Hogg, Alexander Robert (1870–1939), photographer, was born 1 March 1870, elder son and eldest of the three children of David Hogg, farmer, and Mary Hogg (née Pool or Poole), of Tullywest townland, near Saintfield, Co. Down. Shortly after his birth the Hogg family moved to Ballydollaghan, Co. Down, on the outskirts of Belfast, where David Hogg was employed as a land steward.
We know nothing of Alex Hogg's education except that formal schooling did not extend beyond primary level. After school he served his time as a druggist's assistant with an uncle in York St., Belfast, and was later employed by the firm of Dobbin & Co., North St. He took up photography at an early age – his earliest surviving photograph is dated 1884 – and was for many years a highly competent amateur, winning numerous prizes. An interest in lantern slides led to his appointment in the late 1890s as lanternist for the Glasgow optical firm of Lizars, which had recently opened a branch in Belfast. In 1901, aged 30, he set up as a professional ‘photographer, lanternist, and cinematographer’ in Trinity St., Belfast, living on the premises. His studio remained there until 1921, when he removed to one in High St. On marrying (1907) Sarah Marion Houston, a nurse, he went to live in Chichester Road, off the Antrim Road. In 1934, after the death of his first wife and his marriage to Margaret Mann, Hogg moved again, to a rented house at 67 Great Victoria St., where he lived above his studio. He died there on 25 August 1939 and was buried in the city cemetery. Neither marriage produced any children.
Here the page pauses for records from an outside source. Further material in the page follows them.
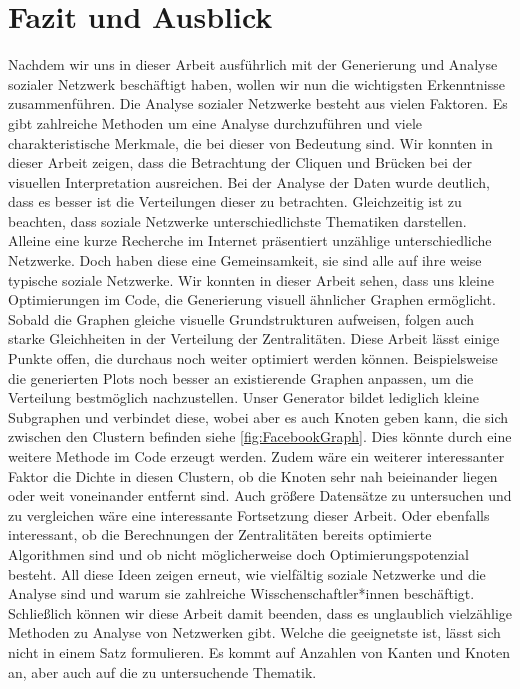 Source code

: \chapter{Fazit und Ausblick}\label{ch:fazit}

Nachdem wir uns in dieser Arbeit ausführlich mit der Generierung und Analyse sozialer Netzwerk beschäftigt haben, wollen wir nun die wichtigsten Erkenntnisse zusammenführen. Die Analyse sozialer Netzwerke besteht aus vielen Faktoren. Es gibt zahlreiche Methoden um eine Analyse durchzuführen und viele charakteristische Merkmale, die bei dieser von Bedeutung sind. Wir konnten in dieser Arbeit zeigen, dass die Betrachtung der Cliquen und Brücken bei der visuellen Interpretation ausreichen. Bei der Analyse der Daten wurde deutlich, dass es besser ist die Verteilungen dieser zu betrachten. Gleichzeitig ist zu beachten, dass soziale Netzwerke unterschiedlichste Thematiken darstellen. Alleine eine kurze Recherche im Internet präsentiert unzählige unterschiedliche Netzwerke. Doch haben diese eine Gemeinsamkeit, sie sind alle auf ihre weise typische soziale Netzwerke. Wir konnten in dieser Arbeit sehen, dass uns kleine Optimierungen im Code, die Generierung visuell ähnlicher Graphen ermöglicht. Sobald die Graphen gleiche visuelle Grundstrukturen aufweisen, folgen auch starke Gleichheiten in der Verteilung der Zentralitäten. Diese Arbeit lässt einige Punkte offen, die durchaus noch weiter optimiert werden können. Beispielsweise die generierten Plots noch besser an existierende Graphen anpassen, um die Verteilung bestmöglich nachzustellen. 
Unser Generator bildet lediglich kleine Subgraphen und verbindet diese, wobei aber es auch Knoten geben kann, die sich zwischen den Clustern befinden siehe \ref{fig:FacebookGraph}. Dies könnte durch eine weitere Methode im Code erzeugt werden. Zudem wäre ein weiterer interessanter Faktor die Dichte in diesen Clustern, ob die Knoten sehr nah beieinander liegen oder weit voneinander entfernt sind.
Auch größere Datensätze zu untersuchen und zu vergleichen wäre eine interessante Fortsetzung dieser Arbeit. Oder ebenfalls interessant, ob die Berechnungen der Zentralitäten bereits optimierte Algorithmen sind und ob nicht möglicherweise doch Optimierungspotenzial besteht.  
All diese Ideen zeigen erneut, wie vielfältig soziale Netzwerke und die Analyse sind und warum sie zahlreiche Wisschenschaftler*innen beschäftigt. Schließlich können wir diese Arbeit damit beenden, dass es unglaublich vielzählige Methoden zu Analyse von Netzwerken gibt. Welche die geeignetste ist, lässt sich nicht in einem Satz formulieren. Es kommt auf Anzahlen von Kanten und Knoten an, aber auch auf die zu untersuchende Thematik. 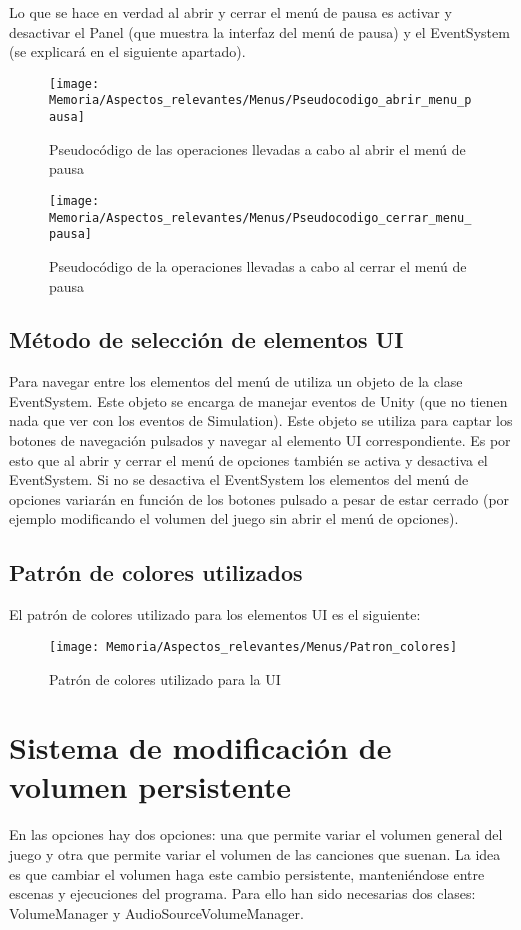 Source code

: Lo que se hace en verdad al abrir y cerrar el menú de pausa es activar y desactivar el Panel (que muestra la interfaz del menú de pausa) y el EventSystem (se explicará en el siguiente apartado).

\begin{figure}[h]
\texttt{[image: Memoria/Aspectos\_relevantes/Menus/Pseudocodigo\_abrir\_menu\_pausa]}
\caption{Pseudocódigo de las operaciones llevadas a cabo al abrir el menú de pausa}
\end{figure}

\begin{figure}[h]
\texttt{[image: Memoria/Aspectos\_relevantes/Menus/Pseudocodigo\_cerrar\_menu\_pausa]}
\caption{Pseudocódigo de la operaciones llevadas a cabo al cerrar el menú de pausa}
\end{figure}

\subsection{Método de selección de elementos UI}
Para navegar entre los elementos del menú de utiliza un objeto de la clase EventSystem. Este objeto se encarga de manejar eventos de Unity (que no tienen nada que ver con los eventos de Simulation). Este objeto se utiliza para captar los botones de navegación pulsados y navegar al elemento UI correspondiente. Es por esto que al abrir y cerrar el menú de opciones también se activa y desactiva el EventSystem. Si no se desactiva el EventSystem los elementos del menú de opciones variarán en función de los botones pulsado a pesar de estar cerrado (por ejemplo modificando el volumen del juego sin abrir el menú de opciones). 

\subsection{Patrón de colores utilizados}
El patrón de colores utilizado para los elementos UI es el siguiente:

\clearpage
\begin{figure}[h]
\texttt{[image: Memoria/Aspectos\_relevantes/Menus/Patron\_colores]}
\caption{Patrón de colores utilizado para la UI}
\end{figure}

\section{Sistema de modificación de volumen persistente}
En las opciones hay dos opciones: una que permite variar el volumen general del juego y otra que permite variar el volumen de las canciones que suenan. La idea es que cambiar el volumen haga este cambio persistente, manteniéndose entre escenas y ejecuciones del programa. Para ello han sido necesarias dos clases: VolumeManager y AudioSourceVolumeManager.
His surviving glass plate negatives (some 5,500), along with a large collection of lantern slides and associated items, purchased from the widow of his successor in the studio, form the Hogg collection in the Ulster Museum. A representative selection from it was published in 1986.
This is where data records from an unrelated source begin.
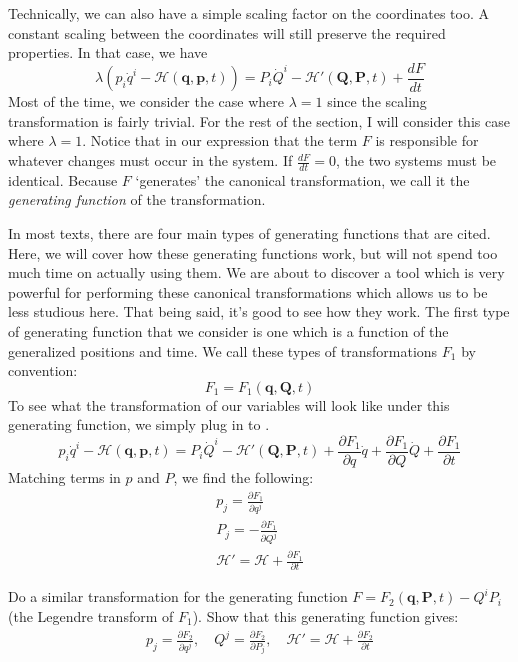 Technically, we can also have a simple scaling factor on the coordinates too. A constant scaling between the coordinates will still preserve the required properties. In that case, we have
$$\lambda \left(p_i\dot{q}^i-\mathcal{H}(\bm{q},\bm{p},t)\right)=P_i\dot{Q}^i-\mathcal{H}'(\bm{Q},\bm{P},t)+\frac{dF}{dt}$$
Most of the time, we consider the case where $\lambda=1$ since the scaling transformation is fairly trivial. For the rest of the section, I will consider this case where $\lambda=1$. Notice that in our expression that the term $F$ is responsible for whatever changes must occur in the system. If $\frac{dF}{dt}=0$, the two systems must be identical. Because $F$ `generates' the canonical transformation, we call it the \textit{generating function} of the transformation.

In most texts, there are four main types of generating functions that are cited. Here, we will cover how these generating functions work, but will not spend too much time on actually using them. We are about to discover a tool which is very powerful for performing these canonical transformations which allows us to be less studious here. That being said, it's good to see how they work. The first type of generating function that we consider is one which is a function of the generalized positions and time. We call these types of transformations $F_1$ by convention:
$$F_1=F_1(\bm{q},\bm{Q},t)$$
To see what the transformation of our variables will look like under this generating function, we simply plug in to .
$$p_i\dot{q}^i-\mathcal{H}(\bm{q},\bm{p},t)=P_i\dot{Q}^i-\mathcal{H}'(\bm{Q},\bm{P},t)+\frac{\partial F_1}{\partial q}\dot{q}+\frac{\partial F_1}{\partial Q}\dot{Q}+\frac{\partial F_1}{\partial t}$$
Matching terms in $p$ and $P$, we find the following:
\begin{gather}
p_j=\frac{\partial F_1}{\partial q^j}\\
P_j=-\frac{\partial F_1}{\partial Q^j}\\
\mathcal{H}'=\mathcal{H}+\frac{\partial F_1}{\partial t}
\end{gather}
 \begin{exercise}
Do a similar transformation for the generating function $F=F_2(\bm{q},\bm{P},t)-Q^iP_i$ (the Legendre transform of $F_1$). Show that this generating function gives:
\begin{gather}
p_j=\frac{\partial F_2}{\partial q^j},\quad Q^j=\frac{\partial F_2}{\partial P_j}, \quad \mathcal{H}'=\mathcal{H}+\frac{\partial F_2}{\partial t}
\end{gather}
 \end{exercise}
Like his friend Robert Welch (qv), Hogg did comparatively little portrait work (though some of his subjects, such as the painter Paul Henry (qv) and the sculptor Rosamund Praeger (qv), are interesting). Instead, he earned his living from a very wide range of commissions from lawyers, architects, industrialists, hotel and shop owners, cinema owners, manufacturers of all kinds, tourist bodies and advertising firms, transport companies, artistic and scholarly organisations, hospitals, shipbuilders, and so on – covering many aspects of life and work in Belfast from the turn of the century to the late 1930s. He was fortunate to get a great deal of work, over the years, from various departments of Belfast corporation, at a time when the city fathers were expanding their activities to include such matters as public transport, educational reform, and improvements in public health. In the 1920s he was also the official photographer to Workman Clark & Co., Belfast's other shipbuilders (an important and successful firm until their collapse, though their typical products were never on the scale of Harland & Wolff's great liners). In addition to this varied practice, he produced hundreds of uncommissioned views, of excellent quality, many of which were published as postcards or as illustrations in tourist literature.
Though lacking the wide-ranging scholarly interests of Welch, Hogg was a major figure in the history of photography in the north of Ireland. He played a leading role in the creation (1925) of the Northern Ireland branch of the Professional Photographers' Association and served on the Association's national council.